— Instructions for the task —
In full and without deviation, reproduce the records that follow.

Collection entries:
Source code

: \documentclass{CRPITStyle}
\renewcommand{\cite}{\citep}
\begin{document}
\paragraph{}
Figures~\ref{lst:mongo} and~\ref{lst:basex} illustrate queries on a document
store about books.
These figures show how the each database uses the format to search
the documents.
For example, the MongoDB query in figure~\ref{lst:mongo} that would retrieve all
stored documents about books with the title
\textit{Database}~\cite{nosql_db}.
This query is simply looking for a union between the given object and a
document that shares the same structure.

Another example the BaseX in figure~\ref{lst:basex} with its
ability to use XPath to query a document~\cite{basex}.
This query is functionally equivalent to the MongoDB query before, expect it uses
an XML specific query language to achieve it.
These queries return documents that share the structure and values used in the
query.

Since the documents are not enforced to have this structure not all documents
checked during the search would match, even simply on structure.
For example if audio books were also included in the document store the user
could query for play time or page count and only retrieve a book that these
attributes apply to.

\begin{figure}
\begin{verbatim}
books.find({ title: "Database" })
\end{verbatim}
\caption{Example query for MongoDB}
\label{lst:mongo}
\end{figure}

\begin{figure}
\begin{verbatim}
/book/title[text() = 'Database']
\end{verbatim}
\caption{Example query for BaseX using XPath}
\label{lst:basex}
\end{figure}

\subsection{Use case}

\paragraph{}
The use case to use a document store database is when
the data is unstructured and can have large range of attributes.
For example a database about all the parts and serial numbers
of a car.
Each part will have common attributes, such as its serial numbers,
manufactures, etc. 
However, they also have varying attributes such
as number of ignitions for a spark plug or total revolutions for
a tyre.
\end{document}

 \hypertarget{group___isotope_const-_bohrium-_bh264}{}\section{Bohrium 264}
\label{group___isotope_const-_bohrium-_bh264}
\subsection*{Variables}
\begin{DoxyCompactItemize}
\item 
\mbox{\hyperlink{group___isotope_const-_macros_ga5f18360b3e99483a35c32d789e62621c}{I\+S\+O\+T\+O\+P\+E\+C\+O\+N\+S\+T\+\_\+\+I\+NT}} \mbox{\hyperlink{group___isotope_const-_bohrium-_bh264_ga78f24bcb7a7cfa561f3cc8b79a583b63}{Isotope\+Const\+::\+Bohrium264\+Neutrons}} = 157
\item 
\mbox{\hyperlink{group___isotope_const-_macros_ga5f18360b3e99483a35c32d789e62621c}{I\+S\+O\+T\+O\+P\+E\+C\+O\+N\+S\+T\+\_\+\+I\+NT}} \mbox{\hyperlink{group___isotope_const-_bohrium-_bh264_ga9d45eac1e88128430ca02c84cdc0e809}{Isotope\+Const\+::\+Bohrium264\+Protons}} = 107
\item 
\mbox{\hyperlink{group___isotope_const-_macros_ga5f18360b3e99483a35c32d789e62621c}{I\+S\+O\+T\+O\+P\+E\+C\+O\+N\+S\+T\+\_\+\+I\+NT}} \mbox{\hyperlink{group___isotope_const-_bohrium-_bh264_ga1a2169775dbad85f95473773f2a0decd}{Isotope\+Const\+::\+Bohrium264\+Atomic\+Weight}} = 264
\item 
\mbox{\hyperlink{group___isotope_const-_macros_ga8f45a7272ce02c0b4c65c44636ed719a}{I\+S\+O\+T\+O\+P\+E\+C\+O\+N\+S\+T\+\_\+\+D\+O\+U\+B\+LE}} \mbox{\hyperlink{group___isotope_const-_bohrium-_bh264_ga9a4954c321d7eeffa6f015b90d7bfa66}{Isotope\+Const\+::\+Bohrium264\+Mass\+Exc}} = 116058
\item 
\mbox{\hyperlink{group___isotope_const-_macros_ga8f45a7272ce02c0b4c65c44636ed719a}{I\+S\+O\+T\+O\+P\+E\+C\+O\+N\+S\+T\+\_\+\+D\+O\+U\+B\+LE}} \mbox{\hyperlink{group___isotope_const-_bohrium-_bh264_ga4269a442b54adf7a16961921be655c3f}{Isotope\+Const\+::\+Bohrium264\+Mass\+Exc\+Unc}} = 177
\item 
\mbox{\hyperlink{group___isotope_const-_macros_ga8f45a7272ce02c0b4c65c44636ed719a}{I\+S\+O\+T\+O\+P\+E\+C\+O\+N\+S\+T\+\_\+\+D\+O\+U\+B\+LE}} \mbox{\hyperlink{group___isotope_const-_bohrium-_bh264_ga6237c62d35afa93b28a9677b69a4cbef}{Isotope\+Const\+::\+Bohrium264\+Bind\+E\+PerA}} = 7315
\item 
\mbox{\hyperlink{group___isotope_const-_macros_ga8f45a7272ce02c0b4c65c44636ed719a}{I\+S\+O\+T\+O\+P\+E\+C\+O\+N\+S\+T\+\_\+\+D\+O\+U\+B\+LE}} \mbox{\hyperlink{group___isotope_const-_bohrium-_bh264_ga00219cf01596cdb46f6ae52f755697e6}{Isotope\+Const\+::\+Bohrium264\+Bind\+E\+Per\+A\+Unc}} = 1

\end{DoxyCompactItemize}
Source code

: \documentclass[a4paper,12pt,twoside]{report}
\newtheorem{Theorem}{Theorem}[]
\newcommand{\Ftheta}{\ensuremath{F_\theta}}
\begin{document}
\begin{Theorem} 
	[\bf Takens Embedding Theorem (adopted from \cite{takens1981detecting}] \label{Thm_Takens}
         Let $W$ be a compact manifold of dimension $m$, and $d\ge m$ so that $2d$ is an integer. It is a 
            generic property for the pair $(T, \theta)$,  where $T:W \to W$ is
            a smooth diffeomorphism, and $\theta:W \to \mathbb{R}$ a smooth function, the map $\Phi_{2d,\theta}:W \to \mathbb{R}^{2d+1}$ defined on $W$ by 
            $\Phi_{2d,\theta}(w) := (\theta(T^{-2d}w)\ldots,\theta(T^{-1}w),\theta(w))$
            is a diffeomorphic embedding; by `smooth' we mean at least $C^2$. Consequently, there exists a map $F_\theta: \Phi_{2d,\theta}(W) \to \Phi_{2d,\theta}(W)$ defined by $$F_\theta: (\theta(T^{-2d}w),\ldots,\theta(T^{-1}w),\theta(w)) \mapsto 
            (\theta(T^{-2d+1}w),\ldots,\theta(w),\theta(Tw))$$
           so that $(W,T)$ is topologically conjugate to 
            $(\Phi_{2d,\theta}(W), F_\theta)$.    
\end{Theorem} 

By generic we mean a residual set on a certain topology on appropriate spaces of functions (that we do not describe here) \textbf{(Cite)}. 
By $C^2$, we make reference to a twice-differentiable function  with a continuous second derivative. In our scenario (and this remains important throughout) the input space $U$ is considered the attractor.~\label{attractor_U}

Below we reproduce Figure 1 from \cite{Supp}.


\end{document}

— Solution to this problem —
Source code

: \documentclass{CRPITStyle}
\renewcommand{\cite}{\citep}
\begin{document}
\paragraph{}
Figures~\ref{lst:mongo} and~\ref{lst:basex} illustrate queries on a document
store about books.
These figures show how the each database uses the format to search
the documents.
For example, the MongoDB query in figure~\ref{lst:mongo} that would retrieve all
stored documents about books with the title
\textit{Database}~\cite{nosql_db}.
This query is simply looking for a union between the given object and a
document that shares the same structure.

Another example the BaseX in figure~\ref{lst:basex} with its
ability to use XPath to query a document~\cite{basex}.
This query is functionally equivalent to the MongoDB query before, expect it uses
an XML specific query language to achieve it.
These queries return documents that share the structure and values used in the
query.

Since the documents are not enforced to have this structure not all documents
checked during the search would match, even simply on structure.
For example if audio books were also included in the document store the user
could query for play time or page count and only retrieve a book that these
attributes apply to.

\begin{figure}
\begin{verbatim}
books.find({ title: "Database" })
\end{verbatim}
\caption{Example query for MongoDB}
\label{lst:mongo}
\end{figure}

\begin{figure}
\begin{verbatim}
/book/title[text() = 'Database']
\end{verbatim}
\caption{Example query for BaseX using XPath}
\label{lst:basex}
\end{figure}

\subsection{Use case}

\paragraph{}
The use case to use a document store database is when
the data is unstructured and can have large range of attributes.
For example a database about all the parts and serial numbers
of a car.
Each part will have common attributes, such as its serial numbers,
manufactures, etc. 
However, they also have varying attributes such
as number of ignitions for a spark plug or total revolutions for
a tyre.
\end{document}

 \hypertarget{group___isotope_const-_bohrium-_bh264}{}\section{Bohrium 264}
\label{group___isotope_const-_bohrium-_bh264}
\subsection*{Variables}
\begin{DoxyCompactItemize}
\item 
\mbox{\hyperlink{group___isotope_const-_macros_ga5f18360b3e99483a35c32d789e62621c}{I\+S\+O\+T\+O\+P\+E\+C\+O\+N\+S\+T\+\_\+\+I\+NT}} \mbox{\hyperlink{group___isotope_const-_bohrium-_bh264_ga78f24bcb7a7cfa561f3cc8b79a583b63}{Isotope\+Const\+::\+Bohrium264\+Neutrons}} = 157
\item 
\mbox{\hyperlink{group___isotope_const-_macros_ga5f18360b3e99483a35c32d789e62621c}{I\+S\+O\+T\+O\+P\+E\+C\+O\+N\+S\+T\+\_\+\+I\+NT}} \mbox{\hyperlink{group___isotope_const-_bohrium-_bh264_ga9d45eac1e88128430ca02c84cdc0e809}{Isotope\+Const\+::\+Bohrium264\+Protons}} = 107
\item 
\mbox{\hyperlink{group___isotope_const-_macros_ga5f18360b3e99483a35c32d789e62621c}{I\+S\+O\+T\+O\+P\+E\+C\+O\+N\+S\+T\+\_\+\+I\+NT}} \mbox{\hyperlink{group___isotope_const-_bohrium-_bh264_ga1a2169775dbad85f95473773f2a0decd}{Isotope\+Const\+::\+Bohrium264\+Atomic\+Weight}} = 264
\item 
\mbox{\hyperlink{group___isotope_const-_macros_ga8f45a7272ce02c0b4c65c44636ed719a}{I\+S\+O\+T\+O\+P\+E\+C\+O\+N\+S\+T\+\_\+\+D\+O\+U\+B\+LE}} \mbox{\hyperlink{group___isotope_const-_bohrium-_bh264_ga9a4954c321d7eeffa6f015b90d7bfa66}{Isotope\+Const\+::\+Bohrium264\+Mass\+Exc}} = 116058
\item 
\mbox{\hyperlink{group___isotope_const-_macros_ga8f45a7272ce02c0b4c65c44636ed719a}{I\+S\+O\+T\+O\+P\+E\+C\+O\+N\+S\+T\+\_\+\+D\+O\+U\+B\+LE}} \mbox{\hyperlink{group___isotope_const-_bohrium-_bh264_ga4269a442b54adf7a16961921be655c3f}{Isotope\+Const\+::\+Bohrium264\+Mass\+Exc\+Unc}} = 177
\item 
\mbox{\hyperlink{group___isotope_const-_macros_ga8f45a7272ce02c0b4c65c44636ed719a}{I\+S\+O\+T\+O\+P\+E\+C\+O\+N\+S\+T\+\_\+\+D\+O\+U\+B\+LE}} \mbox{\hyperlink{group___isotope_const-_bohrium-_bh264_ga6237c62d35afa93b28a9677b69a4cbef}{Isotope\+Const\+::\+Bohrium264\+Bind\+E\+PerA}} = 7315
\item 
\mbox{\hyperlink{group___isotope_const-_macros_ga8f45a7272ce02c0b4c65c44636ed719a}{I\+S\+O\+T\+O\+P\+E\+C\+O\+N\+S\+T\+\_\+\+D\+O\+U\+B\+LE}} \mbox{\hyperlink{group___isotope_const-_bohrium-_bh264_ga00219cf01596cdb46f6ae52f755697e6}{Isotope\+Const\+::\+Bohrium264\+Bind\+E\+Per\+A\+Unc}} = 1

\end{DoxyCompactItemize}
Source code

: \documentclass[a4paper,12pt,twoside]{report}
\newtheorem{Theorem}{Theorem}[]
\newcommand{\Ftheta}{\ensuremath{F_\theta}}
\begin{document}
\begin{Theorem} 
	[\bf Takens Embedding Theorem (adopted from \cite{takens1981detecting}] \label{Thm_Takens}
         Let $W$ be a compact manifold of dimension $m$, and $d\ge m$ so that $2d$ is an integer. It is a 
            generic property for the pair $(T, \theta)$,  where $T:W \to W$ is
            a smooth diffeomorphism, and $\theta:W \to \mathbb{R}$ a smooth function, the map $\Phi_{2d,\theta}:W \to \mathbb{R}^{2d+1}$ defined on $W$ by 
            $\Phi_{2d,\theta}(w) := (\theta(T^{-2d}w)\ldots,\theta(T^{-1}w),\theta(w))$
            is a diffeomorphic embedding; by `smooth' we mean at least $C^2$. Consequently, there exists a map $F_\theta: \Phi_{2d,\theta}(W) \to \Phi_{2d,\theta}(W)$ defined by $$F_\theta: (\theta(T^{-2d}w),\ldots,\theta(T^{-1}w),\theta(w)) \mapsto 
            (\theta(T^{-2d+1}w),\ldots,\theta(w),\theta(Tw))$$
           so that $(W,T)$ is topologically conjugate to 
            $(\Phi_{2d,\theta}(W), F_\theta)$.    
\end{Theorem} 

By generic we mean a residual set on a certain topology on appropriate spaces of functions (that we do not describe here) \textbf{(Cite)}. 
By $C^2$, we make reference to a twice-differentiable function  with a continuous second derivative. In our scenario (and this remains important throughout) the input space $U$ is considered the attractor.~\label{attractor_U}

Below we reproduce Figure 1 from \cite{Supp}.


\end{document}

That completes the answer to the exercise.